If you started reading this post because you were hoping you might get some useful tips and you’re now desperately disappointed, I recommend Anna Spargo-Ryan’s actually helpful 5 tips for winning nanowrimo with your head intact.

cat and computer

No Comments

  1. Alyson

    October 26, 2015 at 1:03 pm

    I’m in good company then – I’m with you in the chaos and the pain…tossed up whether to use it to work on my previous Nano work, but have decided to use it self indulgently to write essays that are buzzing in my brain. This is a great post Jane; glad to see I’m not the only person going in haphazardly hopeful 🙂

    Reply
    • Jane Bryony Rawson

      October 26, 2015 at 1:08 pm

      oh what a great thing to do with November: good choice. yeah, as always: haphazardly hopeful. my brain has got me through this four or five times before: surely it can do it again, right? right???!!?

      Reply
  2. Anna Spargo-Ryan

    October 26, 2015 at 1:44 pm

    Yes! I do Nano because being competitive and deadline-focused is the only way I know how to get anything done. I’m okay with that.
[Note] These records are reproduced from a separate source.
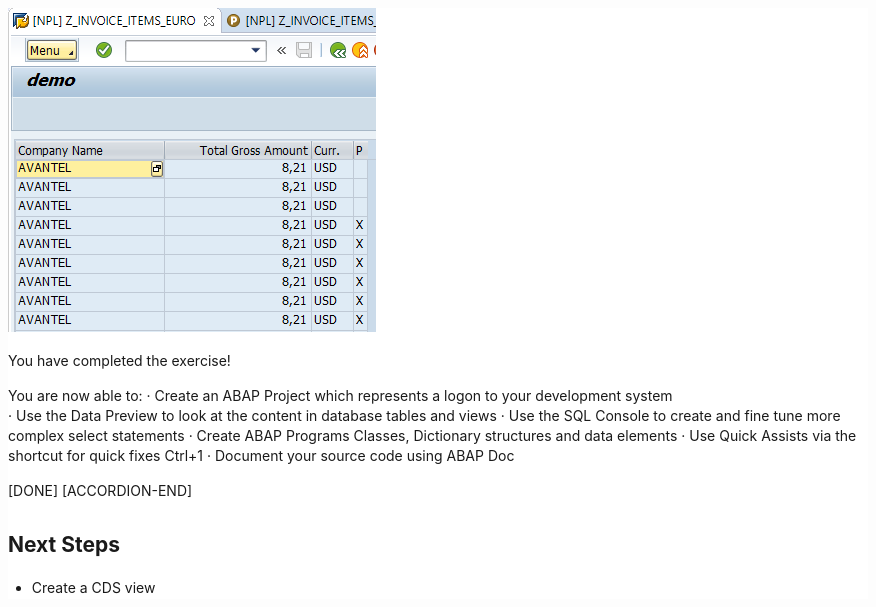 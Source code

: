 ![Image depicting step27-alv](step27-alv.png)

You have completed the exercise!

You are now able to:
·	Create an ABAP Project which represents a logon to your development system  
·	Use the Data Preview to look at the content in database tables and views
·	Use the SQL Console to create and fine tune more complex select statements
·	Create ABAP Programs Classes, Dictionary structures and data elements
·	Use Quick Assists via the shortcut for quick fixes Ctrl+1
·	Document your source code using ABAP Doc  

[DONE]
[ACCORDION-END]
## Next Steps
- Create a CDS view
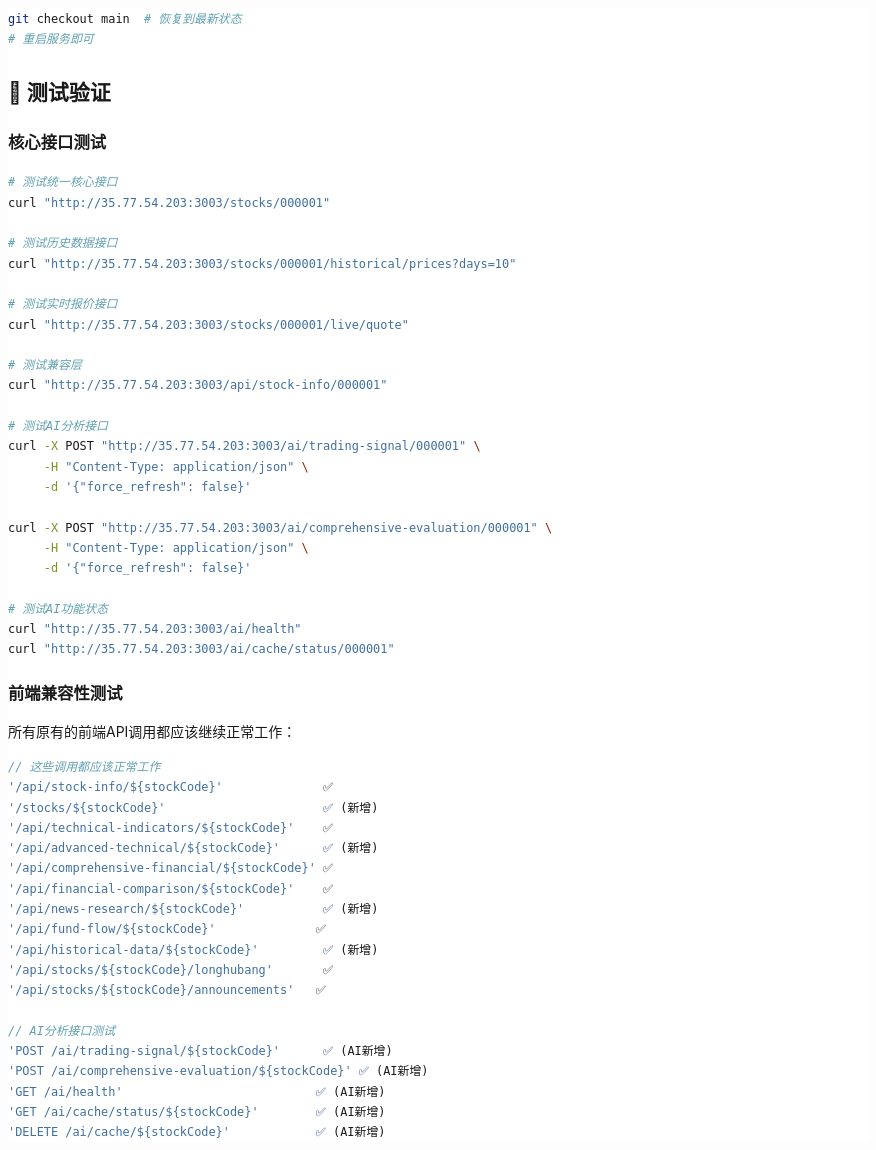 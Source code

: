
 ```bash
git checkout main  # 恢复到最新状态
# 重启服务即可
```

## 🧪 测试验证

### 核心接口测试
```bash
# 测试统一核心接口
curl "http://35.77.54.203:3003/stocks/000001"

# 测试历史数据接口  
curl "http://35.77.54.203:3003/stocks/000001/historical/prices?days=10"

# 测试实时报价接口
curl "http://35.77.54.203:3003/stocks/000001/live/quote"

# 测试兼容层
curl "http://35.77.54.203:3003/api/stock-info/000001"

# 测试AI分析接口
curl -X POST "http://35.77.54.203:3003/ai/trading-signal/000001" \
     -H "Content-Type: application/json" \
     -d '{"force_refresh": false}'

curl -X POST "http://35.77.54.203:3003/ai/comprehensive-evaluation/000001" \
     -H "Content-Type: application/json" \
     -d '{"force_refresh": false}'

# 测试AI功能状态
curl "http://35.77.54.203:3003/ai/health"
curl "http://35.77.54.203:3003/ai/cache/status/000001"
```

### 前端兼容性测试
所有原有的前端API调用都应该继续正常工作：

```javascript
// 这些调用都应该正常工作
'/api/stock-info/${stockCode}'              ✅
'/stocks/${stockCode}'                      ✅ (新增)
'/api/technical-indicators/${stockCode}'    ✅
'/api/advanced-technical/${stockCode}'      ✅ (新增)  
'/api/comprehensive-financial/${stockCode}' ✅
'/api/financial-comparison/${stockCode}'    ✅
'/api/news-research/${stockCode}'           ✅ (新增)
'/api/fund-flow/${stockCode}'              ✅
'/api/historical-data/${stockCode}'         ✅ (新增)
'/api/stocks/${stockCode}/longhubang'       ✅
'/api/stocks/${stockCode}/announcements'   ✅

// AI分析接口测试
'POST /ai/trading-signal/${stockCode}'      ✅ (AI新增)
'POST /ai/comprehensive-evaluation/${stockCode}' ✅ (AI新增)
'GET /ai/health'                           ✅ (AI新增)
'GET /ai/cache/status/${stockCode}'        ✅ (AI新增)
'DELETE /ai/cache/${stockCode}'            ✅ (AI新增)
```
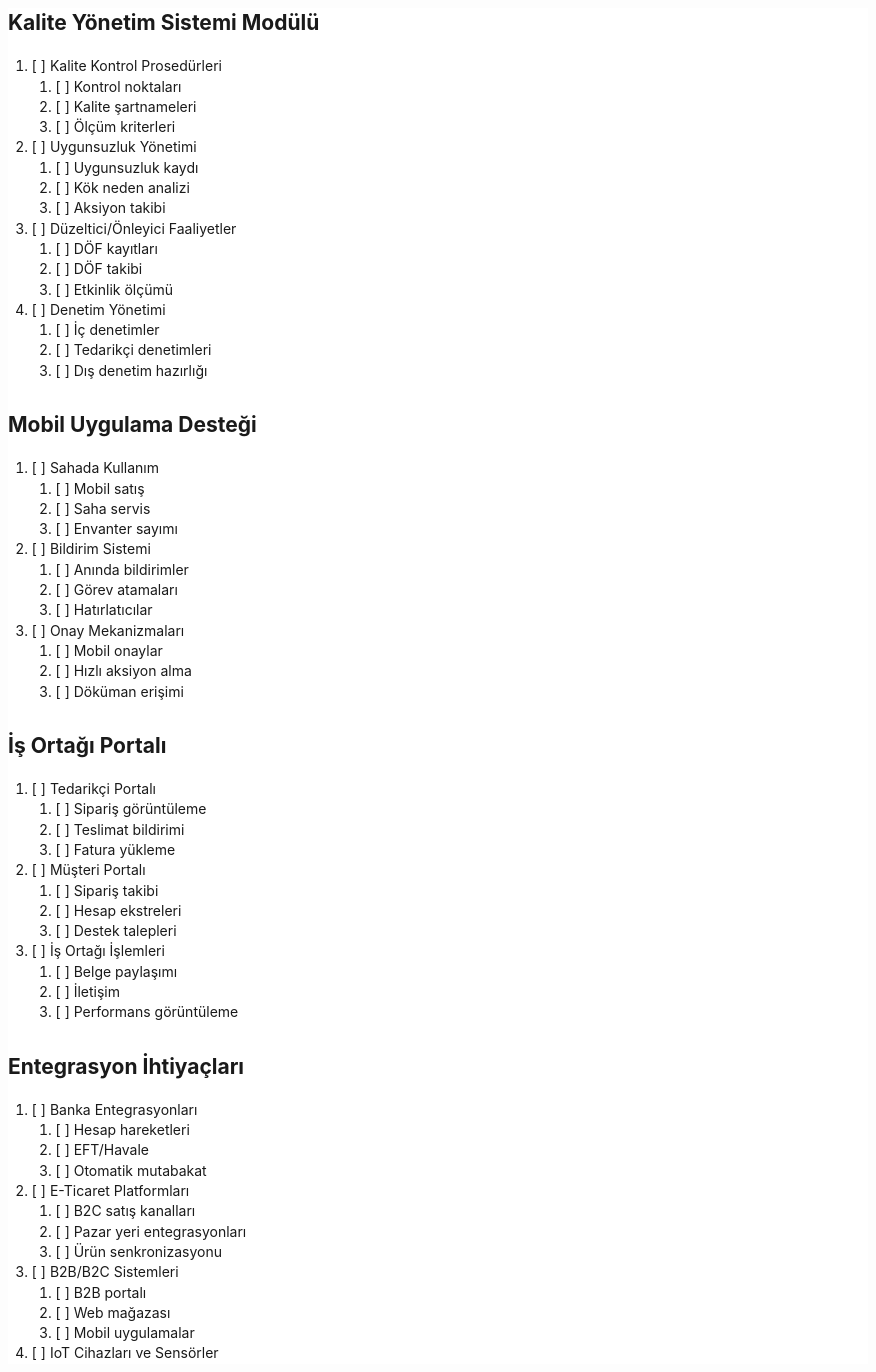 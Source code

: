 ## Kalite Yönetim Sistemi Modülü
1. [ ] Kalite Kontrol Prosedürleri
   1. [ ] Kontrol noktaları
   2. [ ] Kalite şartnameleri
   3. [ ] Ölçüm kriterleri
2. [ ] Uygunsuzluk Yönetimi
   1. [ ] Uygunsuzluk kaydı
   2. [ ] Kök neden analizi
   3. [ ] Aksiyon takibi
3. [ ] Düzeltici/Önleyici Faaliyetler
   1. [ ] DÖF kayıtları
   2. [ ] DÖF takibi
   3. [ ] Etkinlik ölçümü
4. [ ] Denetim Yönetimi
   1. [ ] İç denetimler
   2. [ ] Tedarikçi denetimleri
   3. [ ] Dış denetim hazırlığı

## Mobil Uygulama Desteği
1. [ ] Sahada Kullanım
   1. [ ] Mobil satış
   2. [ ] Saha servis
   3. [ ] Envanter sayımı
2. [ ] Bildirim Sistemi
   1. [ ] Anında bildirimler
   2. [ ] Görev atamaları
   3. [ ] Hatırlatıcılar
3. [ ] Onay Mekanizmaları
   1. [ ] Mobil onaylar
   2. [ ] Hızlı aksiyon alma
   3. [ ] Döküman erişimi

## İş Ortağı Portalı
1. [ ] Tedarikçi Portalı
   1. [ ] Sipariş görüntüleme
   2. [ ] Teslimat bildirimi
   3. [ ] Fatura yükleme
2. [ ] Müşteri Portalı
   1. [ ] Sipariş takibi
   2. [ ] Hesap ekstreleri
   3. [ ] Destek talepleri
3. [ ] İş Ortağı İşlemleri
   1. [ ] Belge paylaşımı
   2. [ ] İletişim
   3. [ ] Performans görüntüleme

## Entegrasyon İhtiyaçları
1. [ ] Banka Entegrasyonları
   1. [ ] Hesap hareketleri
   2. [ ] EFT/Havale
   3. [ ] Otomatik mutabakat
2. [ ] E-Ticaret Platformları
   1. [ ] B2C satış kanalları
   2. [ ] Pazar yeri entegrasyonları
   3. [ ] Ürün senkronizasyonu
3. [ ] B2B/B2C Sistemleri
   1. [ ] B2B portalı
   2. [ ] Web mağazası
   3. [ ] Mobil uygulamalar
4. [ ] IoT Cihazları ve Sensörler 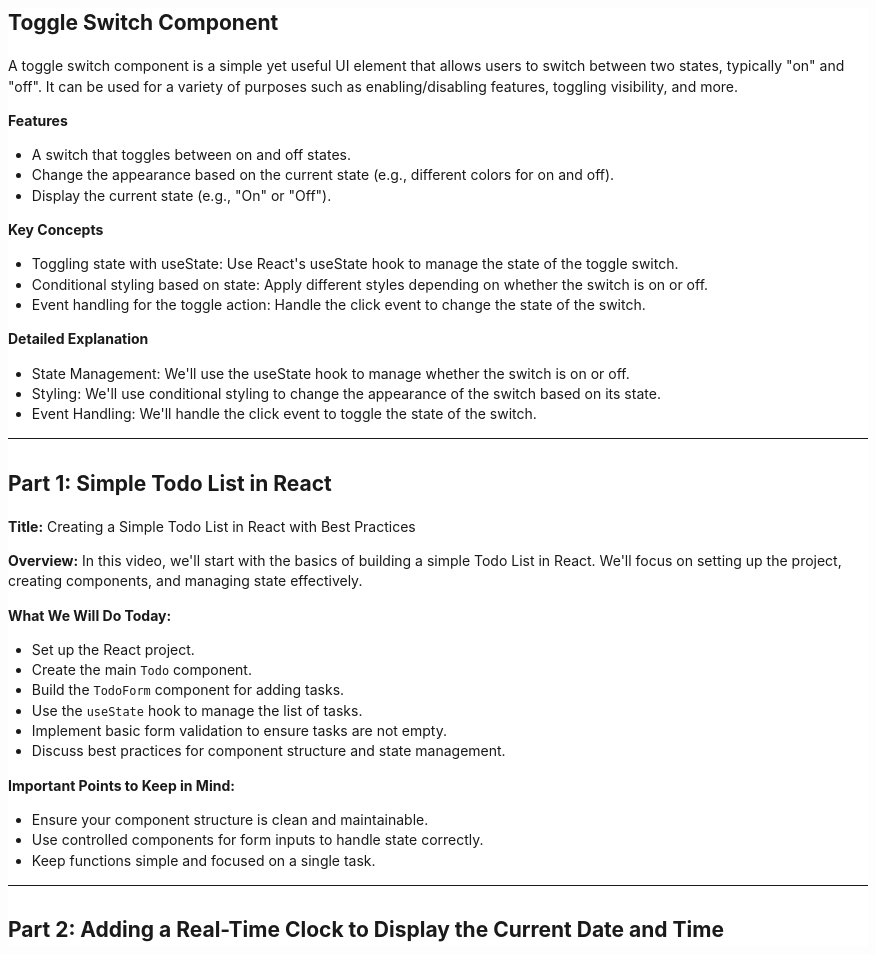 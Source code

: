 
## Toggle Switch Component

A toggle switch component is a simple yet useful UI element that allows users to switch between two states, typically "on" and "off". It can be used for a variety of purposes such as enabling/disabling features, toggling visibility, and more.

**Features**

- A switch that toggles between on and off states.
- Change the appearance based on the current state (e.g., different colors for on and off).
- Display the current state (e.g., "On" or "Off").

**Key Concepts**

- Toggling state with useState: Use React's useState hook to manage the state of the toggle switch.
- Conditional styling based on state: Apply different styles depending on whether the switch is on or off.
- Event handling for the toggle action: Handle the click event to change the state of the switch.

**Detailed Explanation**

- State Management: We'll use the useState hook to manage whether the switch is on or off.
- Styling: We'll use conditional styling to change the appearance of the switch based on its state.
- Event Handling: We'll handle the click event to toggle the state of the switch.

---

## Part 1: Simple Todo List in React

**Title:** Creating a Simple Todo List in React with Best Practices

**Overview:**
In this video, we'll start with the basics of building a simple Todo List in React. We'll focus on setting up the project, creating components, and managing state effectively.

**What We Will Do Today:**

- Set up the React project.
- Create the main `Todo` component.
- Build the `TodoForm` component for adding tasks.
- Use the `useState` hook to manage the list of tasks.
- Implement basic form validation to ensure tasks are not empty.
- Discuss best practices for component structure and state management.

**Important Points to Keep in Mind:**

- Ensure your component structure is clean and maintainable.
- Use controlled components for form inputs to handle state correctly.
- Keep functions simple and focused on a single task.

---

## Part 2: Adding a Real-Time Clock to Display the Current Date and Time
    Thanks for linking to my post 😀

    Reply
  3. Julianne

    October 26, 2015 at 1:51 pm

    Okay….I think I’m in. I’ve got a couple of kids novels I’m mulling over so maybe I’ll just choose one and go for it? Do half the word count ( cos you know I’ve got all these kids and a dog). I love the sound of it – the discipline of it and the crazy way it pushes you to do more. I did Blogtoberfest a few times and I thought blogging everyday was beyond me but when I put my mind to it I managed it….and I’ve done a half marathon once…so I am one of those people who throws themselves at these sorts of crazy challenges….sounds like it just might suit me!

    Reply
    • Jane Bryony Rawson

      October 26, 2015 at 1:58 pm

      Yeah, I reckon setting yourself a more achievable word count is totally legit – it’s not like you’ve written a novel when you’ve written 50,000 words, so that number is arbitrary too. Haven’t you also created an amazing new outfit for each day of the month? This should be a bludge for you.

      Reply
  4. Lisa Hill

    October 26, 2015 at 3:55 pm

    I’m not a writer, well, not the sort of writer that you are, but I get the concept of deadlines absolutely. I always do my best work when I’m under pressure…

    Reply
    • Jane Bryony Rawson

      October 26, 2015 at 3:56 pm

      I think is both a benefit and a drawback of having mostly worked as a professional, rather than creative, writer. I don’t miss deadlines; I can’t write without one.

      Reply
      • Lisa Hill

        October 26, 2015 at 5:35 pm

        I need that adrenalin to achieve all kinds of things… *blush* even the vacuuming….

        Reply
  5. Corey J. White

    October 30, 2015 at 11:58 am

    I did NaNo last year and smashed the word count… But I suspect the manuscript is a steaming turd of a story. It’s something I needed to get out of my system, but I don’t think I should subject anyone else to it.

    This year though, I’m planning on making the ‘No’ short for ‘Novella’ – crank out 1k a day instead and end up with a (hopefully) tight SF novella at the end of the month.

    Reply
    • Jane Bryony Rawson

      October 30, 2015 at 12:03 pm

      I reckon the ‘make it what you need it to be’ approach is a good one. And I bet there’s stuff amidst the steaming turd that you could ferret out if you could find the right gloves and face-mask to do so.